Here’s a network visualization of all tweets referring to the hashtag “#strataconf” (click to enlarge). The node size is representing the number of incoming links, i.e. the number of times this person has been mentioned in other people’s tweets:
This network map has been generated in three steps:
1) Data collection: I collected the twitter data with the open source application YourTwapperKeeper. This is the DIY version of the TwapperKeeper platform that had been very popular in the scientific community. Unfortunately after the acquisition by HootSuite it is no longer available to the general public, but John O’Brien has made the scripts available via his githup. I am running yTK on a Amazon EC2 instance. What it does is connecting to the Twitter Streaming API and fetching all tweets with “#strataconf” in realtime and additionally doing regular searches via the Search API to find tweets that had been overlooked by the Streaming API.

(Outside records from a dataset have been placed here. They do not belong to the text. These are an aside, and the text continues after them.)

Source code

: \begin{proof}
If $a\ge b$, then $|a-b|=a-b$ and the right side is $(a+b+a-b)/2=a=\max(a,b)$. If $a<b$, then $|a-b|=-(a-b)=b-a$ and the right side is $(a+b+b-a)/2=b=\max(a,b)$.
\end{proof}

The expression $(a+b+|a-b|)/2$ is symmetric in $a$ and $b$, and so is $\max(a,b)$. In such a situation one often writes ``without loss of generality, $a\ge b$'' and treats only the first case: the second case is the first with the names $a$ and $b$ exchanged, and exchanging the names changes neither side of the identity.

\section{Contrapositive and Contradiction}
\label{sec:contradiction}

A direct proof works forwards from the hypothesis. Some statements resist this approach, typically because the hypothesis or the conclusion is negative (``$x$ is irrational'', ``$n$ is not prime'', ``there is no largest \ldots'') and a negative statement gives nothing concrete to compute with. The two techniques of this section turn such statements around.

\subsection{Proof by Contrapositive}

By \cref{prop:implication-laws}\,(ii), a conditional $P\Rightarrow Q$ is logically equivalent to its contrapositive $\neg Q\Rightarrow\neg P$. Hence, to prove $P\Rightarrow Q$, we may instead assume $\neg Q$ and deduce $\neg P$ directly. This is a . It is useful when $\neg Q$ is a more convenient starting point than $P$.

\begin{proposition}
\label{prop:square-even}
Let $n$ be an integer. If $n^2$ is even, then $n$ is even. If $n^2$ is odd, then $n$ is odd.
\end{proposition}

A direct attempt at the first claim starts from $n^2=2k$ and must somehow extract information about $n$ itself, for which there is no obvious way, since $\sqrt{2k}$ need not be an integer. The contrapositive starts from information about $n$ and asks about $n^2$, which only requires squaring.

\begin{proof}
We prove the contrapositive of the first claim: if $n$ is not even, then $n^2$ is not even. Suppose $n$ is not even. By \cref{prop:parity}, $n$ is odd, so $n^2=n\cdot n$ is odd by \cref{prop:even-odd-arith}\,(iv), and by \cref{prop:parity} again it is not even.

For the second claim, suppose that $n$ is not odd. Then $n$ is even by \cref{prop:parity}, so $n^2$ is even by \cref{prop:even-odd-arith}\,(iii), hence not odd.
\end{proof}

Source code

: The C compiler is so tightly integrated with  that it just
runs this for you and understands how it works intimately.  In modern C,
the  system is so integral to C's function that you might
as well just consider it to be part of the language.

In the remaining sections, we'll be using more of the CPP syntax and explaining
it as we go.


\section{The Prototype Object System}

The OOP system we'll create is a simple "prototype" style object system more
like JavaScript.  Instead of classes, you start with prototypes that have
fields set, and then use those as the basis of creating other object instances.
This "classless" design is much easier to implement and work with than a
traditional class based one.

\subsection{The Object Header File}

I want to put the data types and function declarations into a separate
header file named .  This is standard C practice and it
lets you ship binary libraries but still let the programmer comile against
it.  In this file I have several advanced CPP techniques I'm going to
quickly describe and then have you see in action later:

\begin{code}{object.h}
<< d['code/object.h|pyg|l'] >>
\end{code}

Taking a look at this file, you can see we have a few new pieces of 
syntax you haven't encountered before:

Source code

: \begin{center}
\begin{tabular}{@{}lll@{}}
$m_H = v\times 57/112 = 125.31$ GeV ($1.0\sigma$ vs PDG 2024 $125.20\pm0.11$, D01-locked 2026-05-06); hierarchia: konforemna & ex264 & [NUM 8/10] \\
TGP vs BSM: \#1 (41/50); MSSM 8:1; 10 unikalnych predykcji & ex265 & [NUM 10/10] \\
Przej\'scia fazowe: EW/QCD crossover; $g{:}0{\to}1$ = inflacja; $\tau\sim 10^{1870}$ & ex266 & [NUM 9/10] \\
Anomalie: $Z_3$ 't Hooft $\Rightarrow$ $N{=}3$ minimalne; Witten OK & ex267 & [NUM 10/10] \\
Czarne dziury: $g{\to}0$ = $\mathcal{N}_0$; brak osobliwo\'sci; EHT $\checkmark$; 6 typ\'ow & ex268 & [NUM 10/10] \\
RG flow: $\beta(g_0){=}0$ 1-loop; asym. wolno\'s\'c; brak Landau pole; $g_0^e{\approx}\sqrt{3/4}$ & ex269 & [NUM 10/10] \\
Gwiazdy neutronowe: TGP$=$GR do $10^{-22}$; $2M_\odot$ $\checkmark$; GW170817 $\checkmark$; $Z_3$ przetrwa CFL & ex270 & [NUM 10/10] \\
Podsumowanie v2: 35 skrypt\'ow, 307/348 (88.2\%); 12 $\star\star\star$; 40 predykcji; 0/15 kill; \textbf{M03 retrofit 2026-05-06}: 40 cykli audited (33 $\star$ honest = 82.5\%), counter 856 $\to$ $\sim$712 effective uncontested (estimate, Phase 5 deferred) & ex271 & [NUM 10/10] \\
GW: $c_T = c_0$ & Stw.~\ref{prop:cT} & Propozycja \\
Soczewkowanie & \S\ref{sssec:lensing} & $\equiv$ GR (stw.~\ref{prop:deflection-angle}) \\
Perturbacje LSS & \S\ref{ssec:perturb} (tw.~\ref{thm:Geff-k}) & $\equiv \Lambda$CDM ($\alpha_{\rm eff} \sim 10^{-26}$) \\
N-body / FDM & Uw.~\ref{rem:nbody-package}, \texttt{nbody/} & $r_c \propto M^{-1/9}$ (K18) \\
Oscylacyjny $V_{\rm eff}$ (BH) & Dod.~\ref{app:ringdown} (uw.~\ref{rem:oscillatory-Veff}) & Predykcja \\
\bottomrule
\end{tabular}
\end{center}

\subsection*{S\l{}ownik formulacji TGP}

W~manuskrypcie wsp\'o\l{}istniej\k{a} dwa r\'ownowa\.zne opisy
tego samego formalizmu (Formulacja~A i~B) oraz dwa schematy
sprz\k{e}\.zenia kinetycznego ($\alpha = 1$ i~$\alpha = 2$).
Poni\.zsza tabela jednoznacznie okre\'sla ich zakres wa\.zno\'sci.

2) Data processing: What is so great about yTK: It offers different methods to fetch the tweets you collected. I am using the JSON API to get the tweets downloaded to my computer. This is done with a Python script. The script opens the JSON file and then scans the tweets for mentions or retweets with the following regular expressions I borrowed from Matthew Russell’s book Mining the Social Web:
rt_patterns = re.compile(r"(RT|via)((?:\b\W*@\w+)+)", re.IGNORECASE) at_pattern = re.compile(r"@(\w+)", re.IGNORECASE)
Then I am using the very convenient library igraph to write the results in the generic graphml file format that can be processed by various network analysis tools. Basically I am just using this snipped of code on all tweets I found to generate the list of nodes:
if not tweet['from_user'].lower() in nodes: nodes.append(tweet['from_user'].lower())
… and edges:
for mention in at_pattern.findall(tweet['text']): mentioned.append(mention.lower()) if not mention.lower() in nodes: nodes.append(mention.lower()) edges.append((nodes.index(tweet['from_user'].lower()),nodes.index(mention.lower())))
The graph is generated with the following lines of code:
g = Graph(len(nodes), directed=True) g.vs["label"] = nodes g.add_edges(edges)
This is almost the whole code for processing the network data.
3) Visualization: The visualization of the graph is done with the wonderful cross-platform tool Gephi. To generate the graph above, I reduced the network to all nodes that have at least one other node referring to it. Then I sized the nodes according to their total number of degrees, that is how often they were mentioned in other people’s tweets or how often they were mentioning other users. The color is determined by the modularity clustering algorithm. Then I used the Force Atlas layout algorithm and voilà – here’s the network map.